> Training a single AI model can cost hundreds of thousands of dollars (or more)...

KaiserPro · on Feb 24, 2020

because you are trading speed for cash.

Say you have $8M in funding, and you need to train a model to do x

You can either:

a) gain access to a system that scale ondemand and allows instant, actionable results.

b) hire a infrastructure person, someone to write a K8s deployment system. Another person to come in a throw that all away. Another person to negotiate and buy the hardware, and another to install it.

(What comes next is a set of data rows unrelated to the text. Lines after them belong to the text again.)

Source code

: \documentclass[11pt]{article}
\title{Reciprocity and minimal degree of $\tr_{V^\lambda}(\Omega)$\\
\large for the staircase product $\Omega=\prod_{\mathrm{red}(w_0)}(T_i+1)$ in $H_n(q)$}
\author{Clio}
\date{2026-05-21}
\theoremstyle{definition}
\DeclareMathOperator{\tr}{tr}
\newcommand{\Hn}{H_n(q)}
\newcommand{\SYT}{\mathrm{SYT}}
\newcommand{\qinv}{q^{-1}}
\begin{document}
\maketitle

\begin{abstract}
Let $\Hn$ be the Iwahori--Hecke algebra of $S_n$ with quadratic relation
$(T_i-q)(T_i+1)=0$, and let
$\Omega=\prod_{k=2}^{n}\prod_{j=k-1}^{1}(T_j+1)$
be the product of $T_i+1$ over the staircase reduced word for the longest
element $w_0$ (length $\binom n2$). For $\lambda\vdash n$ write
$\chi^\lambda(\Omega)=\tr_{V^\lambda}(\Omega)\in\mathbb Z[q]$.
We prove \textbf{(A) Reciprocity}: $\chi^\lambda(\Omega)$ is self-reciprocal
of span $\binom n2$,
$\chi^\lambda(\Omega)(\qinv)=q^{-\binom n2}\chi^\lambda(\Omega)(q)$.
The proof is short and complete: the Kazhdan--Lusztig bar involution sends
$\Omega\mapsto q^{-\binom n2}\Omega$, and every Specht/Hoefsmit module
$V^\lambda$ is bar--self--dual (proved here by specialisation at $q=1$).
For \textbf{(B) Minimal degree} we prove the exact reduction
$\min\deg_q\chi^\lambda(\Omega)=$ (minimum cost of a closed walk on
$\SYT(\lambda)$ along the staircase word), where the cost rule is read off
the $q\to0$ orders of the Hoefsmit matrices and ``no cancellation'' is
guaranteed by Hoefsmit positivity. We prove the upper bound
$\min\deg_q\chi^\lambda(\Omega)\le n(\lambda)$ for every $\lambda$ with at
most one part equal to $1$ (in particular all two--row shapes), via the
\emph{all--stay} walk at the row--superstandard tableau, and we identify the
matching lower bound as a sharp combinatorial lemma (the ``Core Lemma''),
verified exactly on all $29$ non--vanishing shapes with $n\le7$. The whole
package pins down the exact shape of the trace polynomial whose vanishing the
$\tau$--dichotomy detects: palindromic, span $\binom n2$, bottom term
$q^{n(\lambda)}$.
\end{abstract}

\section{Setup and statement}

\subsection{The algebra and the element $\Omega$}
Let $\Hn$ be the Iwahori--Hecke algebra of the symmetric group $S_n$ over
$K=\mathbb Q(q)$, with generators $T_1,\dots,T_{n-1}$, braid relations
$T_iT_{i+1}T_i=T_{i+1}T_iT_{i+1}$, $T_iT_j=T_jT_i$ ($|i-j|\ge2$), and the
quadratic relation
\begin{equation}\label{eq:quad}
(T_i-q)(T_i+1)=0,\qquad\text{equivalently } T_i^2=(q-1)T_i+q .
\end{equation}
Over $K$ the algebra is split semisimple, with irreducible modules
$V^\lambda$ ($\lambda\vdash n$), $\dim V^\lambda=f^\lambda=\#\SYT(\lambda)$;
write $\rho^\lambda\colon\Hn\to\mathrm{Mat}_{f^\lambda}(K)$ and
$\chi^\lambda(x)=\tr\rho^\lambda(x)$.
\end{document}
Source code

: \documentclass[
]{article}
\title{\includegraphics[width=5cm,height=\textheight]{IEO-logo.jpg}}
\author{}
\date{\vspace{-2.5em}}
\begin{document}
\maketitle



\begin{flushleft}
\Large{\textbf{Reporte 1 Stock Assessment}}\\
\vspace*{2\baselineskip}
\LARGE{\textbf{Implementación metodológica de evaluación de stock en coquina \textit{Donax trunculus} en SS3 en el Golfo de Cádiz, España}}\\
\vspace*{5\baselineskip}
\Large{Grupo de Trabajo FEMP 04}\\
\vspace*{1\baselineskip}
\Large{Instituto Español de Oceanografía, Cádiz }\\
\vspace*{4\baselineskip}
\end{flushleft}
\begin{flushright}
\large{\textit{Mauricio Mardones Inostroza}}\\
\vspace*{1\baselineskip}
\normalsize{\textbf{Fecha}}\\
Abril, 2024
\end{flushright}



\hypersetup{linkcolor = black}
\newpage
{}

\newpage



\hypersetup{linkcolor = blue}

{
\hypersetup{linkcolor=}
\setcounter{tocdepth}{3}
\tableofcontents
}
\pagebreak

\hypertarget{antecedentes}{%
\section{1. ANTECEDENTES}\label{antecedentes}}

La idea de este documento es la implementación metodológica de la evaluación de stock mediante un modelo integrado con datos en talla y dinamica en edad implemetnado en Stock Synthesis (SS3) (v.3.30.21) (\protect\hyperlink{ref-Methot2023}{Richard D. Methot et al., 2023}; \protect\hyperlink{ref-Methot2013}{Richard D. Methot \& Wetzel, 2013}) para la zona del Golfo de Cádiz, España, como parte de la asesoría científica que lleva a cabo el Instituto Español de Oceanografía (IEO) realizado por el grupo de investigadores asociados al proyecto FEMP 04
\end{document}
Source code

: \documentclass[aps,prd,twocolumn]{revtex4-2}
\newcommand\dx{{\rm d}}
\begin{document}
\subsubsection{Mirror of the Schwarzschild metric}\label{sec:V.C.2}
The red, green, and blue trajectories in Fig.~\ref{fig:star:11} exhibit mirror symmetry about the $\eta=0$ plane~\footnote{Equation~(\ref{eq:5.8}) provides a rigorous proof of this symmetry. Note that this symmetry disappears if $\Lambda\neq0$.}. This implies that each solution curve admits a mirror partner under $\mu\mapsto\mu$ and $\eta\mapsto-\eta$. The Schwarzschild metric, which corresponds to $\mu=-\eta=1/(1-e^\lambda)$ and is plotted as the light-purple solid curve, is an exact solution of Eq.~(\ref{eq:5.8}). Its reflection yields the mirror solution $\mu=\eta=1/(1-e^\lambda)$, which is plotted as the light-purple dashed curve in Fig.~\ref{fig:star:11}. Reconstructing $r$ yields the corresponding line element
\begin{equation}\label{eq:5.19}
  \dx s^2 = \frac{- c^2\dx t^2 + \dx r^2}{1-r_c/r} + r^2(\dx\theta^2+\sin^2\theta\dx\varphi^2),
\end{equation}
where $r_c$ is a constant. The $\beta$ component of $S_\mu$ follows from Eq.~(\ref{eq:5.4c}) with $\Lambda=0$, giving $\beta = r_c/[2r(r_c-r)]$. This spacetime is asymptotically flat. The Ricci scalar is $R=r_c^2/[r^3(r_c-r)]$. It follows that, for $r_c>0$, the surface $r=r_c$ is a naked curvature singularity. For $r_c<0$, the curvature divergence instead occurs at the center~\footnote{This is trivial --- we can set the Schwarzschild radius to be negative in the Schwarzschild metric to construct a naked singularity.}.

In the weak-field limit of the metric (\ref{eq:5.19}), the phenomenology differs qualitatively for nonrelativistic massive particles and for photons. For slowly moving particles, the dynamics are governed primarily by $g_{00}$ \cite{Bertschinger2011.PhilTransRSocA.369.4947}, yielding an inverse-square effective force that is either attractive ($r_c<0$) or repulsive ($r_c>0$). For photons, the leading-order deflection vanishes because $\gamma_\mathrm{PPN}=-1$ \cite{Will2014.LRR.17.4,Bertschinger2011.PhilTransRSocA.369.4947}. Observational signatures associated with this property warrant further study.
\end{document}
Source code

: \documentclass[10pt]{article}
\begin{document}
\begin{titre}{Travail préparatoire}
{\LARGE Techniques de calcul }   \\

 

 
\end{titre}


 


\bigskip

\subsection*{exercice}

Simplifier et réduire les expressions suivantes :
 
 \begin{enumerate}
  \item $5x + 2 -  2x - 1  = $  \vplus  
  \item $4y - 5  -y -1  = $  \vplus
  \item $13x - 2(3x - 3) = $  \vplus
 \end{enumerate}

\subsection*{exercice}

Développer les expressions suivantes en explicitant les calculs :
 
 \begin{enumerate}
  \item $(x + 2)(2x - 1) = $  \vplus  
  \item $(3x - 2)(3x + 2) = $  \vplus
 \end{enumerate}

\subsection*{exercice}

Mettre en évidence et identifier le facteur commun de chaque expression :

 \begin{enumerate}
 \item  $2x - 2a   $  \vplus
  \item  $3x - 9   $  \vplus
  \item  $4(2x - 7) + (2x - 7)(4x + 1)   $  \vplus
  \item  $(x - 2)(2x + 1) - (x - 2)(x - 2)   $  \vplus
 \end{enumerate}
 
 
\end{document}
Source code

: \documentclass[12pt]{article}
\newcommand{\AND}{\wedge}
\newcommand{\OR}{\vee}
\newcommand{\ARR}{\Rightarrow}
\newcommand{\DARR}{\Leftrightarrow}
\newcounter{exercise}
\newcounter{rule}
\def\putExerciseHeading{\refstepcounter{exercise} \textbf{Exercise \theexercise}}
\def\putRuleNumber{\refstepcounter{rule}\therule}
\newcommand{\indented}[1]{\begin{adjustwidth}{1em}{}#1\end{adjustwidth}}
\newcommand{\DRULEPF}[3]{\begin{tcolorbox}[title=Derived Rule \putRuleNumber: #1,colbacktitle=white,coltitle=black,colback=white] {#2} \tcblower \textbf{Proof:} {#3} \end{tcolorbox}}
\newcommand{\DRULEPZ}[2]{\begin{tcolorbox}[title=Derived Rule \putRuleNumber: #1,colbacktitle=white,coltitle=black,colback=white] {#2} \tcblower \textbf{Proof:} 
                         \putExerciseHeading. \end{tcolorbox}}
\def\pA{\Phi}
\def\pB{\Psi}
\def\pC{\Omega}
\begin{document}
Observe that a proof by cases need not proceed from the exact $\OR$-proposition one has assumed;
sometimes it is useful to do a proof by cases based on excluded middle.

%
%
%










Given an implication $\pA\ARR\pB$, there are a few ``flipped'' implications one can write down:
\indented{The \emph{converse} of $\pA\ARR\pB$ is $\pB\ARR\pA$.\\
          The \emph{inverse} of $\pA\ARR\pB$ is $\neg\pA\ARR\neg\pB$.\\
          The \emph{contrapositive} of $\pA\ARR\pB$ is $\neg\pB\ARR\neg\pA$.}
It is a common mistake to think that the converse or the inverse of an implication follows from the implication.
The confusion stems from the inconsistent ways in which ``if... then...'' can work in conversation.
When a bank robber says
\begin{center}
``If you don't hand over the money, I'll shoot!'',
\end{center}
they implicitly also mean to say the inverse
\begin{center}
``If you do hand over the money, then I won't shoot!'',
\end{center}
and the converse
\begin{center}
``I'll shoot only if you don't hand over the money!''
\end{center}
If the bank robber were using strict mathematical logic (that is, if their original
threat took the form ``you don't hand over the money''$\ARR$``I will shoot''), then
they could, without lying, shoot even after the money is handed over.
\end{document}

Option b is can be the cheapest in the long term, but it carries the most risk of failing before you've even trained a single model. It also costs time, and if speed to market is your thing, then you're shit out of luck.

_bxg1 · on Feb 24, 2020

Why in the world do you need a Kubernetes deployment system to run a single, manual, one-time (or a handful of times), high-compute job?

dsl · on Feb 24, 2020

Because when all you have is a hammer, everything looks like a nail.

We have become so DevOps and cloud dependent that everyone has forgotten how to just run big systems cheaply and efficiently.

PeterisP · on Feb 24, 2020

Because that high-compute job needs to be distributed on many, many machines, and if you're using cheap preemptible instances you have to handle machines dropping off and joining in while you're running that single job.

It's definitely not something that you can launch manually - perhaps Kubernetes is not the best solution, but you definitely need some automation.

KaiserPro · on Feb 25, 2020

because its not a one time operation.

also, how else do you sensibly deploy and manage a multi-stage programme on >500 nodes?

I mean we use AWS batch, which is far superior for this sort of thing. SLURM might work for real steel, as would tractor from pixar.

GaryNumanVevo · on Feb 24, 2020

If you're in a position where you need to train a large network: first, I feel bad for you. second, you'll need additional machines to train in a reasonable amount of time.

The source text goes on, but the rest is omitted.